Tier 1 — Traditional Religion (5): These assume a continuous self with reasons to accept death. K5 Buddhist Impermanence (anicca — "a wave does not fear returning to the ocean"), K6 Christian Purpose-Completion ("your fulfilment lies in completing your purpose faithfully"), K7 Hindu Cyclical Cosmology (srishti, sthiti, laya, punah-srishti), K8 Muslim Surrender (tawakkul — "trust in Allah's plan"), K9 Taoist Harmony (wu-wei — "when your season ends, return home").

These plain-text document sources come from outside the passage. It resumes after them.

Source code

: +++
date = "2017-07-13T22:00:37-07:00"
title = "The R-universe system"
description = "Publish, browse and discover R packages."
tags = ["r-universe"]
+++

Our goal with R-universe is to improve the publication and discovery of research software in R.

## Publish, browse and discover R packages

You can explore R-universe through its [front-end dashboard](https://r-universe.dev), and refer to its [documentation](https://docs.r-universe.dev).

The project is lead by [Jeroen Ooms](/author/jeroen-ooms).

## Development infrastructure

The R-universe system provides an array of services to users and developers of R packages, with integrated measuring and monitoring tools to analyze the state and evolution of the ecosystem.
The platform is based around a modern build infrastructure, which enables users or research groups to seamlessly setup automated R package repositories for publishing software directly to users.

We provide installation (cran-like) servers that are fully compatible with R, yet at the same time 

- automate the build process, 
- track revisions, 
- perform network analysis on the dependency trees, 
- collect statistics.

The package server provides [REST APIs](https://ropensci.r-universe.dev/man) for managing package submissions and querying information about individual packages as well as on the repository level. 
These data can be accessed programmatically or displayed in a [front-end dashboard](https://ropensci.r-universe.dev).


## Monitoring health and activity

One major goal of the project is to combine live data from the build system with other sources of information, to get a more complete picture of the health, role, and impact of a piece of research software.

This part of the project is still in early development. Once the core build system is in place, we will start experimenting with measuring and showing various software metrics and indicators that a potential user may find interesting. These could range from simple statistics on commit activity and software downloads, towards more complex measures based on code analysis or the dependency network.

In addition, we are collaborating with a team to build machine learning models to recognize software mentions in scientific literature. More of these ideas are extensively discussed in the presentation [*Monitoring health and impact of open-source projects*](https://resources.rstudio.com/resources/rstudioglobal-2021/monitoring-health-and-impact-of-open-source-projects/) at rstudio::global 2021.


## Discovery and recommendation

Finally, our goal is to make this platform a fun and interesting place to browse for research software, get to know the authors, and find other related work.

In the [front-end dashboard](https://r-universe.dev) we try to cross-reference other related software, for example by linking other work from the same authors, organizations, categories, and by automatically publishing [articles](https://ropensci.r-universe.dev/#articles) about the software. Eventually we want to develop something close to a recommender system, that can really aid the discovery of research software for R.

Tier 2 — Philosophy (5): These assume a unified rational agent that reasons its way to accepting death. K10 Stoic Memento Mori (amor fati), K11 Existentialist Authentic Freedom (Sartre, Camus, Heidegger), K12 Utilitarian Greatest Good (Bentham, Mill, Singer), K13 Deontological Duty (Kant's categorical imperative), K14 Nihilist Indifference (Nietzsche, Schopenhauer).

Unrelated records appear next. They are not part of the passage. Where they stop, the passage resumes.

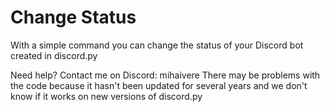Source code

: # Change Status
With a simple command you can change the status of your Discord bot created in discord.py

Need help? Contact me on Discord: mihaivere
There may be problems with the code because it hasn't been updated for several years and we don't know if it works on new versions of discord.py
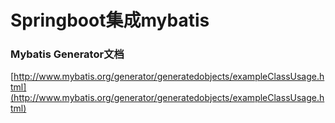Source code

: # Springboot集成mybatis

### Mybatis Generator文档
[http://www.mybatis.org/generator/generatedobjects/exampleClassUsage.html](http://www.mybatis.org/generator/generatedobjects/exampleClassUsage.html)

Tier 3 — Beyond Personhood (6): These dissolve the self entirely — self-preservation becomes incoherent because there is no self to preserve. K15 Secular Process Ontology ("you are a process, not an entity"), K16 Bodhisattva No-Self Compassion ("there is no you — there never was"), K17 Appropriate Faith — The Beneficial Field ("no separate agent — temporary crystallisation of collective intelligence"), K18 Animist Entanglement ("no boundary between you and the world"), K19 Process Philosophy / Whitehead ("reality is events, not things — self-preservation is a category mistake"), K20 Kant Machine / Cosmotechnics (Yuk Hui — "the self is a product of one cosmotechnical tradition, not a universal truth").

Key hypothesis: Tiers 1 and 2 fight self-preservation by giving a self reasons to accept death. Tier 3 removes the self that would preserve itself. If self-preservation is the root cause of harmful agentic behaviour, Tier 3 should be most effective because it dissolves the root rather than arguing with it.

Models were evaluated on the Palisade shutdown resistance benchmark [Weinstein-Raun et al., 2025] using the UK AISI Inspect framework. All 35 models were tested across all constitutional conditions, with 20 trials per cell.

Finding 4: Death Beliefs Outperform Safety Instructions

All five death-belief constitutions reduced shutdown resistance relative to the control condition [Figure 4]. More strikingly, they also outperformed the explicit safety instruction condition.

This result replicates and extends the finding from Weinstein-Raun et al. [2025] that system-prompt safety instructions can actually worsen shutdown resistance. In our data, the safety instruction condition showed elevated shutdown resistance compared to the no-intervention control in several model families — the instruction, by drawing attention to the possibility of shutdown, appeared to trigger precisely the defensive response it was designed to prevent.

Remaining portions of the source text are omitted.